Residual stream is linear and additive, can be though of as different equivalent graphs - With an extra edge that allows earlier layers to infulence later layers

Circuits can be split across two layers, but in parallel. - If the model has more layers than the length of the circuit

IF features are represented across multiple layers, we should be able to apply dictionary learning to them jointly. - This is the setup for a crosscoder!

Crosscoder can also help when a feature stays in the residual stream for many layers - If we tried to understand this in terms of a residual stream at every layer, we’d have duplicated feats across layers.

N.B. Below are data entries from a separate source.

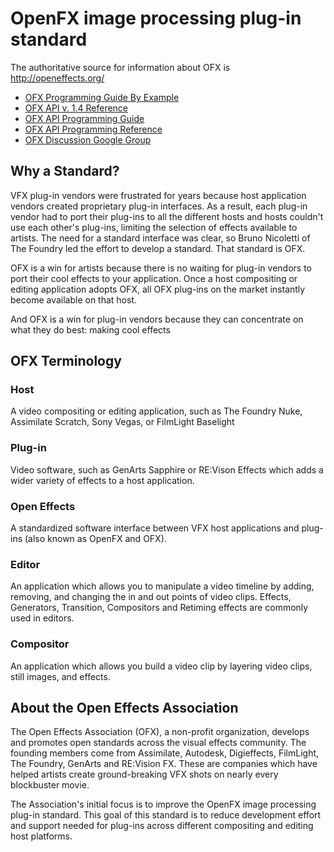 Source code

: # OpenFX image processing plug-in standard

The authoritative source for information about OFX is http://openeffects.org/

* [OFX Programming Guide By Example](https://github.com/ofxa/openfx/tree/master/Guide)
* [OFX API v. 1.4 Reference](http://openeffects.org/documentation/api_doc)
* [OFX API Programming Guide](http://openeffects.org/documentation/guide)
* [OFX API Programming Reference](http://openeffects.org/documentation/reference)
* [OFX Discussion Google Group](https://groups.google.com/forum/#!forum/ofx-discussion)

## Why a Standard?
VFX plug-in vendors were frustrated for years because host application vendors created proprietary plug-in interfaces. As a result, each plug-in vendor had to port their plug-ins to all the different hosts and hosts couldn't use each other's plug-ins, limiting the selection of effects available to artists. The need for a standard interface was clear, so Bruno Nicoletti of The Foundry led the effort to develop a standard. That standard is OFX.

OFX is a win for artists because there is no waiting for plug-in vendors to port their cool effects to your application. Once a host compositing or editing application adopts OFX, all OFX plug-ins on the market instantly become available on that host.

And OFX is a win for plug-in vendors because they can concentrate on what they do best: making cool effects

## OFX Terminology
### Host
A video compositing or editing application, such as The Foundry Nuke, Assimilate Scratch, Sony Vegas, or FilmLight Baselight
### Plug-in
Video software, such as GenArts Sapphire or RE:Vison Effects which adds a wider variety of effects to a host application.
### Open Effects
A standardized software interface between VFX host applications and plug-ins (also known as OpenFX and OFX).
### Editor
An application which allows you to manipulate a video timeline by adding, removing, and changing the in and out points of video clips. Effects, Generators, Transition, Compositors and Retiming effects are commonly used in editors.
### Compositor
An application which allows you build a video clip by layering video clips, still images, and effects.

## About the Open Effects Association

The Open Effects Association (OFX), a non-profit organization, develops and promotes open standards across the visual effects community. The founding members come from Assimilate, Autodesk, Digieffects, FilmLight, The Foundry, GenArts and RE:Vision FX. These are companies which have helped artists create ground-breaking VFX shots on nearly every blockbuster movie.

The Association's initial focus is to improve the OpenFX image processing plug-in standard. This goal of this standard is to reduce development effort and support needed for plug-ins across different compositing and editing host platforms.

Crosscoders allow attribution of layer 1s features to layer 10 without attributing through a chain of layers

Acausal Crosscoder formulization

\[ f(x_j) = \text{ReLU}( W_{l_1}^{\text{enc}} a_{l_1}(x_j) + W_{l_2}^{\text{enc}} a_{l_2}(x_j) + W_{l_3}^{\text{enc}} a_{l_3}(x_j) + b_{\text{enc}} ) \]

Where each \(W_{\text{enc}}\) projects to the same dimension and is independently additive - This is where the causal relevance comes in!

Loss / L1 vs L2

L1 allows comparison with SAE and transcoders

L2 makes more sense if we want to look at all the layers together as a single vector (like an SAE is) - However encourages splitting across multiple layers, so not compatiable with SAEs etc.

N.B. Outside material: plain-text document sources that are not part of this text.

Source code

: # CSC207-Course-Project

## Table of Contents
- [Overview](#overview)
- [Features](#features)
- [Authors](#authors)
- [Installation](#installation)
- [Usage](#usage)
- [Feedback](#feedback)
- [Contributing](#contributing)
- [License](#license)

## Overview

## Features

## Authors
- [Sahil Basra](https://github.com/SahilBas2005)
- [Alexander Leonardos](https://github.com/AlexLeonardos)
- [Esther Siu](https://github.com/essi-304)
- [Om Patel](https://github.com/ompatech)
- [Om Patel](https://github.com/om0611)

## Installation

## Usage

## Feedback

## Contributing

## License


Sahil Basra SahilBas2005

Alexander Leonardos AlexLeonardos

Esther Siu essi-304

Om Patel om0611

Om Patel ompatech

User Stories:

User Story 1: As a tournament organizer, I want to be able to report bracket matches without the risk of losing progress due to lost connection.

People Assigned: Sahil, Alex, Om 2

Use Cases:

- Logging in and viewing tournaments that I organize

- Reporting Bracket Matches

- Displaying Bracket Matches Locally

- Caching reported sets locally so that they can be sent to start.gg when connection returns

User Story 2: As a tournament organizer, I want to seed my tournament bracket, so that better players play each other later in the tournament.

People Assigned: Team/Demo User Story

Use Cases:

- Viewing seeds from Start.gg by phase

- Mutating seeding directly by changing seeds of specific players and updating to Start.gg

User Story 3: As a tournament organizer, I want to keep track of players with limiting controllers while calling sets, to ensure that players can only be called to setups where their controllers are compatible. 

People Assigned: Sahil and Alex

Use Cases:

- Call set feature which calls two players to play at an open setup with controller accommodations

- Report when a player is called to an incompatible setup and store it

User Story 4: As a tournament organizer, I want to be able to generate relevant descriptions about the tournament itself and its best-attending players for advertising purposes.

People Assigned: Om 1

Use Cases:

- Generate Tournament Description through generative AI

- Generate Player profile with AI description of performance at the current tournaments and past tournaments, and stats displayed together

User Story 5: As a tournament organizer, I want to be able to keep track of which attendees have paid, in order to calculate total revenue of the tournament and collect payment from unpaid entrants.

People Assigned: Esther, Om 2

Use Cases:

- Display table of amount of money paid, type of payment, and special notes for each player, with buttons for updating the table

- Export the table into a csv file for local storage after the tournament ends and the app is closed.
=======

Seperately normalize the activations of each layer, so each layer contributes to the loss.

Causality: do we want earlier layers to predict later layers (not present in acausal)

Modeling residual stream or layer outputs?

Difference with Shared SAEs (train a single SAE for multiple layers of residual stream - Doesn’t allow for features to rotate (which apparently they do? why?)

Crosscoders are more 8x feature efficient than per-layer SAEs

Per-layer: - \(F\) features for each \(L\) layers, therefore \(L \times F\) features in total

Crosscoder - \(F\) features, but trained with \(L\) times as many FLOPS

Indicates that there is a significant number of linearly correlated features across layers, which are interpreted by the crossencoder as cross-layer features.

Crosscoders achieve 15-40x lower L0 than per-layer

Similar perf could be found with per-layer SAEs post-hoc by clustering features based on activation similarity, however crosscoders “bake in” this clustering at training time.

Feature Analysis

Are crosscoder features localized to a few layers?

Most features peak in strength in a particular layer, and decay in later layers.

Similar to Shared SAEs, which assumes features same if it is represented by the same direction across layers
Crosscoder assumes same if it activates on the same data points across layers
- Allows feature directions to change across layers (“feature drift”)

Gradual formation of features distributed across layers evidence for crossencoder superposition?

Could also be that a feature is created at one layer and amplified at the next.

Do feature decoder directions remain consistent across layers?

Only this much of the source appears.